Почему Лопарев и другие находившиеся под его влиянием члены Военного совета так настороженно отнеслись к появлению отряда Лепехина? Потому что при низкой активности белых на Березовском направлении и полном оставлении ими Сургутского уезда партизаны торопились растащить доставшееся им совершенно случайно огромное эвакуационное богатство. Они ни с кем не хотели делиться.

Лопарев потом признал: «…В распоряжении партизан оказались большие запасы продовольствия, оставленного колчаковцами на всем пути отступления из Тобольска. Поэтому у партизан недостатков и перебоев в снабжении не было. Питались мы неплохо. Заняв село или деревню, забирались в лучшие дома купцов и других паразитов и здесь кормились бесплатно и беспошлинно. Поджавшие хвост хозяева из кожи лезли вон, чтобы не попасть прямым сообщением на тот свет. Злое же их посверкивание глазами партизанских аппетитов не уменьшало. Мясо и рыбу обыкновенно отбирали у кулаков, да и само население понемногу жертвовало продукты. Местные партизаны останавливались обычно в своих домах и всегда прихватывали своих товарищей. Да и бесконечные друзья-подруги растаскивали их по домам».

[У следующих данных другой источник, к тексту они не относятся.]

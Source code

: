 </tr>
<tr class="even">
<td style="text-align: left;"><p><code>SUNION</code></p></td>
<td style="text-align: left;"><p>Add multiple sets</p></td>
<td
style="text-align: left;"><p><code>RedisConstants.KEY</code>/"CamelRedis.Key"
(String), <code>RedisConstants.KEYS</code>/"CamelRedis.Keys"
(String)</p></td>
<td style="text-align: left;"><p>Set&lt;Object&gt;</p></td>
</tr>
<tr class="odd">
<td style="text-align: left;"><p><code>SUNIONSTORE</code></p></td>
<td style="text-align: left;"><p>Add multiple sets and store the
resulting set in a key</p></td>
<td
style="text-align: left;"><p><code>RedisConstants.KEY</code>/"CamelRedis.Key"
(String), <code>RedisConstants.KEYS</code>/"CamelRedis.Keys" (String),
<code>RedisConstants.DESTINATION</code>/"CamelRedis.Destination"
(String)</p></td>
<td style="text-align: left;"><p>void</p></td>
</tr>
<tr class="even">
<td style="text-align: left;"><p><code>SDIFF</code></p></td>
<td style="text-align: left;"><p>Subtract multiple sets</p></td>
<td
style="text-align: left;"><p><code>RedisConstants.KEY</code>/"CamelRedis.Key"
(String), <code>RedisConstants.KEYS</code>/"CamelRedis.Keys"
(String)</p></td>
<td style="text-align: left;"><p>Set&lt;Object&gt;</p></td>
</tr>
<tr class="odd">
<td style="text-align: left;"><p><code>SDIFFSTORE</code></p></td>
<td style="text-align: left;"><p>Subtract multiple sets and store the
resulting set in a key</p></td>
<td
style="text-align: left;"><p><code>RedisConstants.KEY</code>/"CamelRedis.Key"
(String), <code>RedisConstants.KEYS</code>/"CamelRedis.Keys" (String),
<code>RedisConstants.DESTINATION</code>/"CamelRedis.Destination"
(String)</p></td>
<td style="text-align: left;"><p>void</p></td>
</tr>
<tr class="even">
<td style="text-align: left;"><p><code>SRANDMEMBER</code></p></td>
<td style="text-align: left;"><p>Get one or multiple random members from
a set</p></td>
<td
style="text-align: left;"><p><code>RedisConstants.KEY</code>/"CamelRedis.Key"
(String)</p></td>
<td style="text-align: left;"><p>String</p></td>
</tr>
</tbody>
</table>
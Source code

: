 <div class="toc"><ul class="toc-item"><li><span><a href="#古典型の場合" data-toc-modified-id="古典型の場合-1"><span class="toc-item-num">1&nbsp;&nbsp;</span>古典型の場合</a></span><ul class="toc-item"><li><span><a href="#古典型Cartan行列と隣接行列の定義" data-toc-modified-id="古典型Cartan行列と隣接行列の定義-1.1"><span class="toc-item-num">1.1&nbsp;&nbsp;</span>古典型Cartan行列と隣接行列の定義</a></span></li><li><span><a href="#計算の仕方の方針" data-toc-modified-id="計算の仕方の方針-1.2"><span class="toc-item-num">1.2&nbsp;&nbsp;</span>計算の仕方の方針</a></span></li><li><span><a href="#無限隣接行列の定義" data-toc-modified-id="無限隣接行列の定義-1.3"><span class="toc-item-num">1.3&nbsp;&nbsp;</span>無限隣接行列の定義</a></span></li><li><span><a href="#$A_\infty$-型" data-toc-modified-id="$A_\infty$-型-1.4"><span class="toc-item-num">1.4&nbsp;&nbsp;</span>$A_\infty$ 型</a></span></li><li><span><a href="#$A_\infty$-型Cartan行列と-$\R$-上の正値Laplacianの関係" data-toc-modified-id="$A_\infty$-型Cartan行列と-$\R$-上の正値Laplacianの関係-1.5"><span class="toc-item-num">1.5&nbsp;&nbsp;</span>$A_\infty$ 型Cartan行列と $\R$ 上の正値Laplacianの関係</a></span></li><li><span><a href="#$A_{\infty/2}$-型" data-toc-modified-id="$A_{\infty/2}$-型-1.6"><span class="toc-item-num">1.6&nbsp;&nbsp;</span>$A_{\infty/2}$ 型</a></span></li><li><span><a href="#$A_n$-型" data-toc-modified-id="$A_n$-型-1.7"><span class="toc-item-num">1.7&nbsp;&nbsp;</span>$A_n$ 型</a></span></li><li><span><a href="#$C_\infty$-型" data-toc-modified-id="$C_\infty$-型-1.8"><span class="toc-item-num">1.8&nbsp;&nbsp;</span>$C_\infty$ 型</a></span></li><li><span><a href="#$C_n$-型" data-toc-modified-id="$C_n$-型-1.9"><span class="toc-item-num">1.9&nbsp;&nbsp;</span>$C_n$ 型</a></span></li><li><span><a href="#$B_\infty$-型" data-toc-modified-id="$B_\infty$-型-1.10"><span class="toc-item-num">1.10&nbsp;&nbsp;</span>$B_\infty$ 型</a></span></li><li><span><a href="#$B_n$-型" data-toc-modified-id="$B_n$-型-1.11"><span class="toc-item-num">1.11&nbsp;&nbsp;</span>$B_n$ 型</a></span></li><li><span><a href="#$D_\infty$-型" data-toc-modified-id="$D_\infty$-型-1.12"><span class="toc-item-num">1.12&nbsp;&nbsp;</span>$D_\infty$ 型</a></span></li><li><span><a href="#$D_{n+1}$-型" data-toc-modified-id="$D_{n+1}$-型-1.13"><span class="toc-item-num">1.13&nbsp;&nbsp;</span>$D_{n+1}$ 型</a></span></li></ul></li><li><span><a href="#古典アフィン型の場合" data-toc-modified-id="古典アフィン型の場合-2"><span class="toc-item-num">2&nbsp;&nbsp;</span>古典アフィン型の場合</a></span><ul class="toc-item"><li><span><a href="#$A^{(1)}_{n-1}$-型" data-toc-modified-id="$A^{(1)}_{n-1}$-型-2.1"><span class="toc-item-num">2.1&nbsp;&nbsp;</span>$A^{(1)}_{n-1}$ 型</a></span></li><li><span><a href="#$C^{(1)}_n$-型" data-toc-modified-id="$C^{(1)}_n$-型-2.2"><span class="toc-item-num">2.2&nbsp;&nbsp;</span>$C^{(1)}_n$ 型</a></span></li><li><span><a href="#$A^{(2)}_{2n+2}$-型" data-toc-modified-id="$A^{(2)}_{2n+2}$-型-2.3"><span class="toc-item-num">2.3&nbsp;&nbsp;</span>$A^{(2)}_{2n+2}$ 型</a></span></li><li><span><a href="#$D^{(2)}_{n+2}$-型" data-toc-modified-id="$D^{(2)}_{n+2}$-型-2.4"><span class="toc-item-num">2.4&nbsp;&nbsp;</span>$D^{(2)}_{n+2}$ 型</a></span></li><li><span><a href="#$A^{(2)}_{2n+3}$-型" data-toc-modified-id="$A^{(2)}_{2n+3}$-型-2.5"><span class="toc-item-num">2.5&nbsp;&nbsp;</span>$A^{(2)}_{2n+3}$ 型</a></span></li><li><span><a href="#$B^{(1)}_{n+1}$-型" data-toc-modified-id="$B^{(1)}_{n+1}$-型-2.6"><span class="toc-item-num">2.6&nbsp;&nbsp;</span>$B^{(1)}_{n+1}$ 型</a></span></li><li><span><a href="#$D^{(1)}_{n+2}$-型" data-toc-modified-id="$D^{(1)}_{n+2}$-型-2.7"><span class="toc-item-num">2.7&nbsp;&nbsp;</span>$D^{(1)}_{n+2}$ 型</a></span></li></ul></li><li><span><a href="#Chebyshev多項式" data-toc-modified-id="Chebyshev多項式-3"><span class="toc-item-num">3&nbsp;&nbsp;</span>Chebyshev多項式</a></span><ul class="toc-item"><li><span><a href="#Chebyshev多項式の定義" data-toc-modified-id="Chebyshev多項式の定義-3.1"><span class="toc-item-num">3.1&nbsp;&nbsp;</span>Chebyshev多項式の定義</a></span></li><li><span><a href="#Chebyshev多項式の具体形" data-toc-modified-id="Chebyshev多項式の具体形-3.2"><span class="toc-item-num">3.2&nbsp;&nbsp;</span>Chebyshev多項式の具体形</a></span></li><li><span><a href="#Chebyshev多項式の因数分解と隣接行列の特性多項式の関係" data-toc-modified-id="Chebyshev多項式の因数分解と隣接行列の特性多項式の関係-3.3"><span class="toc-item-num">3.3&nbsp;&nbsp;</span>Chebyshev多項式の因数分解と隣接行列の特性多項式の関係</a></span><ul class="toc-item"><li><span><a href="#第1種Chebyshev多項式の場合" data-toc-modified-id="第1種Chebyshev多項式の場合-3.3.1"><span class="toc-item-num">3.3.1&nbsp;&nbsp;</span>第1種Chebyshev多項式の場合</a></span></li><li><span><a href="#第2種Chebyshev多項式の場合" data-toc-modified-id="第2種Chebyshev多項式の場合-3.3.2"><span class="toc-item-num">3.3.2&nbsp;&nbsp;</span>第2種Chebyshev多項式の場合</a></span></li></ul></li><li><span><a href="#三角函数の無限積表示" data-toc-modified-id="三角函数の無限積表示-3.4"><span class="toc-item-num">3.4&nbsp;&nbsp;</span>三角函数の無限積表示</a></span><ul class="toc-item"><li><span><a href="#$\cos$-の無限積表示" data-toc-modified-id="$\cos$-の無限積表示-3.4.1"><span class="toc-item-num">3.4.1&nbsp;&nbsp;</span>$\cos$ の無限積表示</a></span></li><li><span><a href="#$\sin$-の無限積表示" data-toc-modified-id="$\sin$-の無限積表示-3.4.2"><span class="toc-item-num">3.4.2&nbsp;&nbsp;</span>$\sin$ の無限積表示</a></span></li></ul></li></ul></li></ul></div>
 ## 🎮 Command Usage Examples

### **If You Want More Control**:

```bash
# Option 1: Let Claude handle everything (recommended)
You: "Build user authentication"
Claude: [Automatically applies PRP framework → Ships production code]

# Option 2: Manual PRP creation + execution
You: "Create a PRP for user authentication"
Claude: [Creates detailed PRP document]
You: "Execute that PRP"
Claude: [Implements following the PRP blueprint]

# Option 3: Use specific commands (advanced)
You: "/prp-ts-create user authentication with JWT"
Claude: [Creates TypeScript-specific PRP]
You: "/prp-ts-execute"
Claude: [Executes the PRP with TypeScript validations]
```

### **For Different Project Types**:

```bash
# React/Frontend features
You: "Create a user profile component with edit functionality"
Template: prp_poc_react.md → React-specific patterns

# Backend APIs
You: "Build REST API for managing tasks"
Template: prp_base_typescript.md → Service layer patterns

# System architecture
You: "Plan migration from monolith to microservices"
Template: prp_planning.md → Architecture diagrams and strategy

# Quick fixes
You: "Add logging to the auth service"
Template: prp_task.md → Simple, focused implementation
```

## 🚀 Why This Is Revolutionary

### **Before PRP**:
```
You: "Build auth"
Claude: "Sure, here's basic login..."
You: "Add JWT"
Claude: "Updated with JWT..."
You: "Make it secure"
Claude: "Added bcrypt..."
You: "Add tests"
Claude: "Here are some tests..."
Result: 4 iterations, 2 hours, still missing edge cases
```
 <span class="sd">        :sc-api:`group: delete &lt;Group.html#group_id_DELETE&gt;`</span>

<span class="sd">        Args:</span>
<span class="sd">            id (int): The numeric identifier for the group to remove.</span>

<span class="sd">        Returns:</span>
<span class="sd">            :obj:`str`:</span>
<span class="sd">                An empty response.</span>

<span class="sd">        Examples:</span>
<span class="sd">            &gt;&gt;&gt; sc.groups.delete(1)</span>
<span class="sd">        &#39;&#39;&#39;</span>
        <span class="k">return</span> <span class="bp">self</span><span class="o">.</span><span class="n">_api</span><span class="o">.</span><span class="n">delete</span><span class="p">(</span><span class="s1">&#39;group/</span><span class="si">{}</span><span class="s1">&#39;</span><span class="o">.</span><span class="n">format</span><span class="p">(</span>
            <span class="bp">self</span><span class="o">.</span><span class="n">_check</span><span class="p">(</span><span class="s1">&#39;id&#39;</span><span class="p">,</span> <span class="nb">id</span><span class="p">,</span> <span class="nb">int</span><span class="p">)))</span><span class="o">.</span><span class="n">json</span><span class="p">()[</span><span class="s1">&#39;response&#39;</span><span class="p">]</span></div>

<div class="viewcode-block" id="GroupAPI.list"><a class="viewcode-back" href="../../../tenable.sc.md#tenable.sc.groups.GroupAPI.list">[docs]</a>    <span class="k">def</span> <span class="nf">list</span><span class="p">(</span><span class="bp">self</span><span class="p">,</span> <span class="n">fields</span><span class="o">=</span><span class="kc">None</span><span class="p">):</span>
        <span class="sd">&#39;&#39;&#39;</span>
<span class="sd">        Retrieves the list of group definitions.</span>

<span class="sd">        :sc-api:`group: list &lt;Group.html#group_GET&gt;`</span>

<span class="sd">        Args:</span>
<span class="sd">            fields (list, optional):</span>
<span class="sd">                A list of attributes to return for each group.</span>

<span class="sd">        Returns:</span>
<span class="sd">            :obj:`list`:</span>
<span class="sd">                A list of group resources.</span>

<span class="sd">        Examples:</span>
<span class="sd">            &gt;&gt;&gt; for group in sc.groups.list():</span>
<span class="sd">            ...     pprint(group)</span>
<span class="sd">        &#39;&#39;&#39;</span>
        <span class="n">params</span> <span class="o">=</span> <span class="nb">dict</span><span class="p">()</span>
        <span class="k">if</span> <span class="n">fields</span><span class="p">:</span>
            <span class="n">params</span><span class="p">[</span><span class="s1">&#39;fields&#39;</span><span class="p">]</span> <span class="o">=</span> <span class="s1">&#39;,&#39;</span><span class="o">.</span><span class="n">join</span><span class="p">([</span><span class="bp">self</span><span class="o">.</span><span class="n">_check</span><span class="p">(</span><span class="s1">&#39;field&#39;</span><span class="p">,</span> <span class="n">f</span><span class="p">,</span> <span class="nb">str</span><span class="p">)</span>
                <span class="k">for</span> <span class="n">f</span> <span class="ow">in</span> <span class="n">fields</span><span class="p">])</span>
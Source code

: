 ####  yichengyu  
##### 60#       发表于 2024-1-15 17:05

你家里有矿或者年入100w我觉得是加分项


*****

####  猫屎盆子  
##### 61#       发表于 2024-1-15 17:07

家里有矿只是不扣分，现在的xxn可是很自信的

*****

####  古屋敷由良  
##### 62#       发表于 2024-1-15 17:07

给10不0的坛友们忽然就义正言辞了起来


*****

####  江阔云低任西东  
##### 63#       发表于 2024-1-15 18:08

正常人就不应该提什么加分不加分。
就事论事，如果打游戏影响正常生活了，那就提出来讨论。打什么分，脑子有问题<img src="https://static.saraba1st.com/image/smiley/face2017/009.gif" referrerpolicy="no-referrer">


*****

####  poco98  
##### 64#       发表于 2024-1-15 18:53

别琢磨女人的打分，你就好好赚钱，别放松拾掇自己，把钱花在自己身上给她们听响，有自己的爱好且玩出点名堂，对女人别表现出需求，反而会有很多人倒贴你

Скрыть грабежи населения было невозможно. Лопарев подтвердил: «…надобности в деньгах мы не имели. Продовольствие получали с баржей и пароходов или на местах от купцов и крестьян бесплатно. Подводы для переброски продовольствия и партизан крестьяне да вал и также бесплатно. За «тело» (жилье) расходов не несли. На руки партизанам не выдавали ни копейки. Но деньги и другие ценные вещи все же поступали в отряд, и в немалых количествах. Мы их делили по спискам. Так же распределяли купеческую одежду, платье и белье. К сожалению, этого факта, по-видимому, общего для всех партизанских отрядов Советского Союза, я не могу подтвердить документально. Если какие-то документы и сохранились, то только в делах исполкомов, но вернее всего, эти списки искрутили на цигарки и козьи ножки во время восстания 1921 года».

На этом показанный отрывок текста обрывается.